На ближнем козловом кране в кабине слабо мелькнул свет. Петр шире разомкнул глаза, думая, что ему показалось. Нет, в кабине кто‑то шарил лучиком карманного фонаря. Неужели опять пацаны залезли, курочат кран? Ат бесенята! Вчера гонял, позавчера гонял. Опять залезли! Горлов Васька со своими «сподвижниками». И не боятся пострелята, знают, что не полезу туда к ним. Родителям что ли нажаловаться? А что родители? Меня же и обвинят. Тем более — Горлов Олег! Попрет еще или собаку спустит. Но не терпеть же такой разбой?..
И Петр поковылял к крану. Шел и думал про сон. И переживал за крамольные мысли, пришедшие ему во сне. Переживал и не мог отвязаться от продолжения темы уже не во сне, а наяву.
— …Или вот ты утверждаешь, уважаемый Карл Маркс, что материя первична. Отсюда и пошел сплошной материализм и бездуховность! Люди осатанели — исповедуют уродливый материализм. Патологический вещизм! Мыс лимое ли дело! Покойному зубы плоскогубцами выдирать? Еще хуже — откапывать покойников и грабить! Почему это происходит? Да потому что душа у людей пропитана эти твоим материализмом. Ни стыда, ни совести у людей! Как можно над покойником, родным человеком так глумиться?! Ведь старые, умудренные опытом люди говорят, что покойник несколько суток еще чувствует боль, слышит и у него даже растет борода! А ему зубы рвут плоскогубцами. И кто? Родной брат и жена!.. Каково ему напоследок? Вот тебе и материализм!..
Петр остановился под краном, кипя внутри от возмущения и толком не понимая, куда он идет и зачем он здесь… Потом вспомнил, задрал голову. В кабине крана мельтешил луч фонарика.
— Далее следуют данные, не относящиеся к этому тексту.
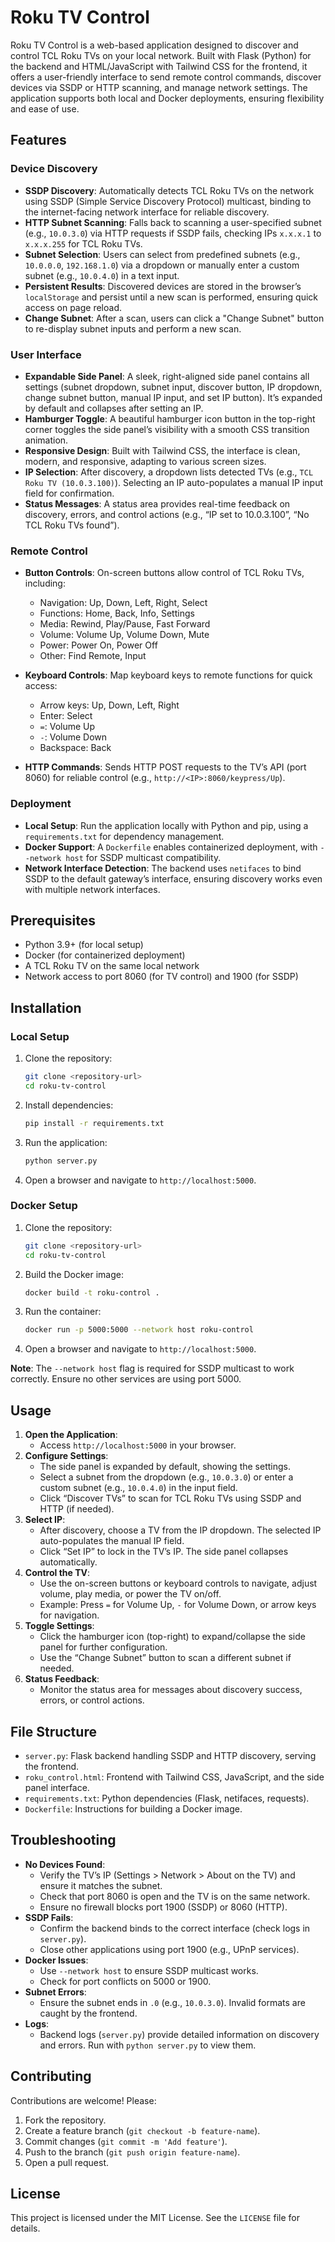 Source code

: # Roku TV Control

Roku TV Control is a web-based application designed to discover and control TCL Roku TVs on your local network. Built with Flask (Python) for the backend and HTML/JavaScript with Tailwind CSS for the frontend, it offers a user-friendly interface to send remote control commands, discover devices via SSDP or HTTP scanning, and manage network settings. The application supports both local and Docker deployments, ensuring flexibility and ease of use.

## Features

### Device Discovery
- **SSDP Discovery**: Automatically detects TCL Roku TVs on the network using SSDP (Simple Service Discovery Protocol) multicast, binding to the internet-facing network interface for reliable discovery.
- **HTTP Subnet Scanning**: Falls back to scanning a user-specified subnet (e.g., `10.0.3.0`) via HTTP requests if SSDP fails, checking IPs `x.x.x.1` to `x.x.x.255` for TCL Roku TVs.
- **Subnet Selection**: Users can select from predefined subnets (e.g., `10.0.0.0`, `192.168.1.0`) via a dropdown or manually enter a custom subnet (e.g., `10.0.4.0`) in a text input.
- **Persistent Results**: Discovered devices are stored in the browser’s `localStorage` and persist until a new scan is performed, ensuring quick access on page reload.
- **Change Subnet**: After a scan, users can click a "Change Subnet" button to re-display subnet inputs and perform a new scan.

### User Interface
- **Expandable Side Panel**: A sleek, right-aligned side panel contains all settings (subnet dropdown, subnet input, discover button, IP dropdown, change subnet button, manual IP input, and set IP button). It’s expanded by default and collapses after setting an IP.
- **Hamburger Toggle**: A beautiful hamburger icon button in the top-right corner toggles the side panel’s visibility with a smooth CSS transition animation.
- **Responsive Design**: Built with Tailwind CSS, the interface is clean, modern, and responsive, adapting to various screen sizes.
- **IP Selection**: After discovery, a dropdown lists detected TVs (e.g., `TCL Roku TV (10.0.3.100)`). Selecting an IP auto-populates a manual IP input field for confirmation.
- **Status Messages**: A status area provides real-time feedback on discovery, errors, and control actions (e.g., “IP set to 10.0.3.100”, “No TCL Roku TVs found”).

### Remote Control
- **Button Controls**: On-screen buttons allow control of TCL Roku TVs, including:
  - Navigation: Up, Down, Left, Right, Select
  - Functions: Home, Back, Info, Settings
  - Media: Rewind, Play/Pause, Fast Forward
  - Volume: Volume Up, Volume Down, Mute
  - Power: Power On, Power Off
  - Other: Find Remote, Input

- **Keyboard Controls**: Map keyboard keys to remote functions for quick access:
  - Arrow keys: Up, Down, Left, Right
  - Enter: Select
  - `=`: Volume Up
  - `-`: Volume Down
  - Backspace: Back
- **HTTP Commands**: Sends HTTP POST requests to the TV’s API (port 8060) for reliable control (e.g., `http://<IP>:8060/keypress/Up`).

### Deployment
- **Local Setup**: Run the application locally with Python and pip, using a `requirements.txt` for dependency management.
- **Docker Support**: A `Dockerfile` enables containerized deployment, with `--network host` for SSDP multicast compatibility.
- **Network Interface Detection**: The backend uses `netifaces` to bind SSDP to the default gateway’s interface, ensuring discovery works even with multiple network interfaces.

## Prerequisites
- Python 3.9+ (for local setup)
- Docker (for containerized deployment)
- A TCL Roku TV on the same local network
- Network access to port 8060 (for TV control) and 1900 (for SSDP)

## Installation

### Local Setup
1. Clone the repository:
   ```bash
   git clone <repository-url>
   cd roku-tv-control
   ```
2. Install dependencies:
   ```bash
   pip install -r requirements.txt
   ```
3. Run the application:
   ```bash
   python server.py
   ```
4. Open a browser and navigate to `http://localhost:5000`.

### Docker Setup
1. Clone the repository:
   ```bash
   git clone <repository-url>
   cd roku-tv-control
   ```
2. Build the Docker image:
   ```bash
   docker build -t roku-control .
   ```
3. Run the container:
   ```bash
   docker run -p 5000:5000 --network host roku-control
   ```
4. Open a browser and navigate to `http://localhost:5000`.

**Note**: The `--network host` flag is required for SSDP multicast to work correctly. Ensure no other services are using port 5000.

## Usage
1. **Open the Application**:
   - Access `http://localhost:5000` in your browser.
2. **Configure Settings**:
   - The side panel is expanded by default, showing the settings.
   - Select a subnet from the dropdown (e.g., `10.0.3.0`) or enter a custom subnet (e.g., `10.0.4.0`) in the input field.
   - Click “Discover TVs” to scan for TCL Roku TVs using SSDP and HTTP (if needed).
3. **Select IP**:
   - After discovery, choose a TV from the IP dropdown. The selected IP auto-populates the manual IP field.
   - Click “Set IP” to lock in the TV’s IP. The side panel collapses automatically.
4. **Control the TV**:
   - Use the on-screen buttons or keyboard controls to navigate, adjust volume, play media, or power the TV on/off.
   - Example: Press `=` for Volume Up, `-` for Volume Down, or arrow keys for navigation.
5. **Toggle Settings**:
   - Click the hamburger icon (top-right) to expand/collapse the side panel for further configuration.
   - Use the “Change Subnet” button to scan a different subnet if needed.
6. **Status Feedback**:
   - Monitor the status area for messages about discovery success, errors, or control actions.

## File Structure
- `server.py`: Flask backend handling SSDP and HTTP discovery, serving the frontend.
- `roku_control.html`: Frontend with Tailwind CSS, JavaScript, and the side panel interface.
- `requirements.txt`: Python dependencies (Flask, netifaces, requests).
- `Dockerfile`: Instructions for building a Docker image.

## Troubleshooting
- **No Devices Found**:
  - Verify the TV’s IP (Settings > Network > About on the TV) and ensure it matches the subnet.
  - Check that port 8060 is open and the TV is on the same network.
  - Ensure no firewall blocks port 1900 (SSDP) or 8060 (HTTP).
- **SSDP Fails**:
  - Confirm the backend binds to the correct interface (check logs in `server.py`).
  - Close other applications using port 1900 (e.g., UPnP services).
- **Docker Issues**:
  - Use `--network host` to ensure SSDP multicast works.
  - Check for port conflicts on 5000 or 1900.
- **Subnet Errors**:
  - Ensure the subnet ends in `.0` (e.g., `10.0.3.0`). Invalid formats are caught by the frontend.
- **Logs**:
  - Backend logs (`server.py`) provide detailed information on discovery and errors. Run with `python server.py` to view them.

## Contributing
Contributions are welcome! Please:
1. Fork the repository.
2. Create a feature branch (`git checkout -b feature-name`).
3. Commit changes (`git commit -m 'Add feature'`).
4. Push to the branch (`git push origin feature-name`).
5. Open a pull request.

## License
This project is licensed under the MIT License. See the `LICENSE` file for details.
— Эй, вы там! — крикнул. Фонарик тотчас погас, и в темном стекле кабины в отсветах луны показалось лицо. Испуганные глаза, расплюснутый нос. — Вы чего там?! Опять курочиге кран? Как вам не стыдно! Тут же отцы ваши работают, вам на хлеб да на штаны зарабатывают! А ну‑ка слазьте!..
Наверху тишина — прижухли пацаны. Петр подождал и снова закричал:
— Э — эй! Слышите? Слазьте! Все равно я вас узнал. Васька Горлов с дружками! Говорю, слазьте, иначе из ружья пальну!
В стекле, озаренном бледным светом луны, появилась испуганная мордашка. Поводила глазами и исчезла. Снова тишина. Увидели, что никакого ружья у него нет и успокоились, притихли.
— Ну, хорошо! Я уйду. А вы сейчас же слазьте, и марш домой. Завтра я вашим родителям все расскажу, путь они вас выпорют хорошенько. А нет — в милицию заявлю…
Петр еще подождал, потоптался на месте; потом махнул рукой и, не оглядываясь, поковылял дальше, решив пройти по складу, проветриться после тяжелого крамольного сна. Старался не думать про сон, но политические мысли так и лезли в голову.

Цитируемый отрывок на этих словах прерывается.